Suatu hari seorang pria bersikeras bertanya kepada Moghaddas Ardabili, apakah Anda benar-benar tidak melakukan dosa ? Ardabili menjawab, “Memangnya Anda makan sesuatu yang najis atau bahkan bersedia untuk sekadar melihatnya ? Pandangan kita terhadap dosa juga seperti ini.”
Benar berdasarkan kesaksian para ulama dan pemuka agama, Ardabili dalam zuhud, takwa dan ibadah telah sampai pada derajat terakhir, dan tidak ada ulama lain yang menyamainya. Selama hidupnya, ia adalah ulama yang paling menjaga diri, paling taat beribadah, dan paling bertakwa, sampai masyarakat biasa pun mengumpamakan dirinya sebagai perwujudan takwa dan kesucian.
Moghaddas Ardabili selain merupakan penjelmaan dari kesucian, bagi masyarakat kebanyakaan bahkan bagi ulama, adalah teladan dalam akhlak yang baik dan pemberani. Banyak kisah yang menceritakan tentang sifat rendah hati, kesabaran, kedermawanan, keberanian, dan kedekatan dengan masyarakat yang dimiliki Ardabili. Mendengar kisah-kisah tersebut dapat membantu manusia mengenal tangga-tangga kemanusiaan.
Di antara kisah itu, ulama besar Syiah ini diceritakan selalu menerima hadiah-hadiah yang diberikan kepadanya mulai dari yang tidak terlalu berharga sampai yang sangat berharga. Terkadang ia menerima hadiah kain yang sangat bernilai setara emas, dan biasanya Syeikh Ardabili akan mengenakan kain semacam itu sebagai serban, lalu pergi keluar rumah dengannya, di perjalanan ia akan memberikan sepotong kain berharga itu kepada setiap fakir miskin yang ditemuinya sehingga ketika tiba di rumah tidak ada lagi yang tersisa selembar pun di kepalanya.

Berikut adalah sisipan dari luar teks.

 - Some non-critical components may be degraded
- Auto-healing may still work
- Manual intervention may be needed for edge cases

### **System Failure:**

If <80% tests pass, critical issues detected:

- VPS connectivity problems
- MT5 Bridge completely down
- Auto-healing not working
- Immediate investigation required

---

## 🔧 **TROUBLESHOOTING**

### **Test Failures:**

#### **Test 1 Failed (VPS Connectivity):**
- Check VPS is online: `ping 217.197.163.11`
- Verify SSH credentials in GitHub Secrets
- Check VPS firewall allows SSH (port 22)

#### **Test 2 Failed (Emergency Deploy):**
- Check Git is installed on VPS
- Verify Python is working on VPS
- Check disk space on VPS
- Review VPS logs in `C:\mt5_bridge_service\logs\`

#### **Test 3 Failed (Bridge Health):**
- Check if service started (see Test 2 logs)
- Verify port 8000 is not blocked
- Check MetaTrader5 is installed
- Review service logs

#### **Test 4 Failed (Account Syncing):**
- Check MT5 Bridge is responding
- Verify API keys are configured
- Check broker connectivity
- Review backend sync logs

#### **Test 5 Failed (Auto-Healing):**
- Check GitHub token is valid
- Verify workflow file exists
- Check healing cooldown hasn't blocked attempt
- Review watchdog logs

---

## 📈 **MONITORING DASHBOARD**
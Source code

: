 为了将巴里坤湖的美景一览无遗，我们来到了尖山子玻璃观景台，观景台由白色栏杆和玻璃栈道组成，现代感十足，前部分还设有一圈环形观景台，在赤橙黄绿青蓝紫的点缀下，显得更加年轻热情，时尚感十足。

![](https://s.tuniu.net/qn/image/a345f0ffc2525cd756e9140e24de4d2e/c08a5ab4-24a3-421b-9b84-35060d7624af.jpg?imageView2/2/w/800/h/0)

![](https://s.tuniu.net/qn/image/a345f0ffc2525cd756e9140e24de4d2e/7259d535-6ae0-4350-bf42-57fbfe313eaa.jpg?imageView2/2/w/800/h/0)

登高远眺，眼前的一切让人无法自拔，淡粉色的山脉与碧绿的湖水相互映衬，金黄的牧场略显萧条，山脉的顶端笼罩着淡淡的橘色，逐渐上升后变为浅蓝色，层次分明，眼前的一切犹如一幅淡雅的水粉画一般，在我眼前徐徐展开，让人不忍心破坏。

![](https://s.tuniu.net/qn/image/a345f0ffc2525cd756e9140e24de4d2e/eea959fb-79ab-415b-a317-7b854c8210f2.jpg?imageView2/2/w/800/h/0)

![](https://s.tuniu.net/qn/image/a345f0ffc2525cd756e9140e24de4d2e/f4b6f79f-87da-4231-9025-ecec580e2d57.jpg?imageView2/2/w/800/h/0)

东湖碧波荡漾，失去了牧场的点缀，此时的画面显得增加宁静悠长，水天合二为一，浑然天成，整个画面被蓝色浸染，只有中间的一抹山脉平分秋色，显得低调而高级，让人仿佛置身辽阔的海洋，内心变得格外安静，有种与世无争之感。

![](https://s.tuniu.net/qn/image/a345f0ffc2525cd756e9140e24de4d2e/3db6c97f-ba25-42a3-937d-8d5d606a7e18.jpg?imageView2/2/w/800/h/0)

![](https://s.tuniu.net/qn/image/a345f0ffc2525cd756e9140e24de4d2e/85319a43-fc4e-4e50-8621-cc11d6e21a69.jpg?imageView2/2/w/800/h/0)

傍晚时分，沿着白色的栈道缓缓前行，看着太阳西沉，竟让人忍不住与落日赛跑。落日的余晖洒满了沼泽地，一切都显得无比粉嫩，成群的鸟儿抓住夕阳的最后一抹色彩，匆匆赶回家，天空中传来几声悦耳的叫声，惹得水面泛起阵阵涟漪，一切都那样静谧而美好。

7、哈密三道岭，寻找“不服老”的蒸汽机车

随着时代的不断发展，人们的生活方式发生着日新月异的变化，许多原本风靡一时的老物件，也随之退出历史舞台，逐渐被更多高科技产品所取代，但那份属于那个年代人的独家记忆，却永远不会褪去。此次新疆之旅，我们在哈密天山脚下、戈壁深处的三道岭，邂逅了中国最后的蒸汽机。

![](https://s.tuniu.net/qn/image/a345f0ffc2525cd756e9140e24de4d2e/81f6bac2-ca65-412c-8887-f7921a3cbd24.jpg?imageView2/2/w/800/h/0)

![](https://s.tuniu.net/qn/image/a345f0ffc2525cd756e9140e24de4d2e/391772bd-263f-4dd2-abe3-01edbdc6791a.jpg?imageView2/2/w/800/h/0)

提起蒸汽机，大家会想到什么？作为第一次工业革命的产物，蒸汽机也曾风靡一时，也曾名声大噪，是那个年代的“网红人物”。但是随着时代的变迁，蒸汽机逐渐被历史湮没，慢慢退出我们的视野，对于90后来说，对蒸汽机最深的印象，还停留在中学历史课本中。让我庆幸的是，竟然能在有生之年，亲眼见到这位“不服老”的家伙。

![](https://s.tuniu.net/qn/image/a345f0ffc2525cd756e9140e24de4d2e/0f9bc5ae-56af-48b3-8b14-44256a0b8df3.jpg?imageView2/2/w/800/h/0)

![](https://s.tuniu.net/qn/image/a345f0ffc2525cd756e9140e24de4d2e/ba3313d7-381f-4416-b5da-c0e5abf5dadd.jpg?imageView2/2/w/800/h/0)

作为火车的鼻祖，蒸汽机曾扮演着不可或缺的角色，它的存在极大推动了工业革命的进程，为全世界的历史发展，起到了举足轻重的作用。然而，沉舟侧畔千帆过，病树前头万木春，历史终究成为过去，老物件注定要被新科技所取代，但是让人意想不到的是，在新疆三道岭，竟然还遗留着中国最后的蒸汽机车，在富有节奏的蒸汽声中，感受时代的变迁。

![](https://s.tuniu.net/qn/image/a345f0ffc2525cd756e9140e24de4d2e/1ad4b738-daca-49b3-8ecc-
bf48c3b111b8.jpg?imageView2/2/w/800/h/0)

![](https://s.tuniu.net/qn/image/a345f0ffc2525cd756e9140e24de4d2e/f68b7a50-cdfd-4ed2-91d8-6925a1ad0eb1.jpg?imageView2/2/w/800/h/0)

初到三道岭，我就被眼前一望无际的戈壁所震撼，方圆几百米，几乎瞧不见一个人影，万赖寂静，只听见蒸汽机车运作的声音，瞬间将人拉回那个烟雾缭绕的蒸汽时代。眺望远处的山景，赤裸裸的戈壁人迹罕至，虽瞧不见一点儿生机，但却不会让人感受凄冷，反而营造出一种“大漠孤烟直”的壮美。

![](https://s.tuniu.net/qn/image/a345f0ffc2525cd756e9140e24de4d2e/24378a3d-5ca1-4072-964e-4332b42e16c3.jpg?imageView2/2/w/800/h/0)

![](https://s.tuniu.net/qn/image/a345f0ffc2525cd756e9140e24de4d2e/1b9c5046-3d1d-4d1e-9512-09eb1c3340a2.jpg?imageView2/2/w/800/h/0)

Kedermawanan dan keberanian Moghaddas Ardabili sedemikian tingginya sampai sebagian orang membandingkannya dengan cincin emas. Di masa paceklik, Ardabili membagikan semua yang ada di rumahnya kepada fakir miskin, dan menyisakan untuk keluarganya setara dengan jatah untuk seorang fakir. Suatu kali istri Mohaghegh Ardabili protes, dan mengkhawatirkan anak-anaknya yang kelaparan. Ardabili langsung keluar rumah tanpa menjawab protes istrinya untuk beritikaf di Masjid Kufah.
Dua hari berlalu, seorang pria tak dikenal membawa sejumlah banyak gandum dan tepung ke rumah Ardabili. Pria tersebut mengaku membawakan semua itu atas perintah Ardabili yang sedang beritikaf di masjid. Sekembalinya Ardabili ke rumah, istri beliau mengaku senang dengan kualitas gandum yang dikirimnya, sementara Ardabili sendiri bingung karena merasa tidak pernah menyuruh orang untuk mengirim gandum tersebut, kemudian ia sadar itu merupakan hadiah dari Ilahi dan langsung bersyukur kepada Allah Swt.
Ketawadhuan dan rendah hati merupakan sifat menonjol lain yang dimiliki Moghaddas Ardabili. Diceritakan suatu hari sebuah rombongan melewati kota Najaf, dan bermaksud untuk beristirahat sejenak di sana. Salah satu anggota rombongan yang tampak lelah, dan mukanya penuh debu melihat Moghaddas Ardabili tapi tidak mengenalnya. Ia pun meminta Ardabili untuk mencucikan bajunya yang kotor dan berjanji akan membayarnya.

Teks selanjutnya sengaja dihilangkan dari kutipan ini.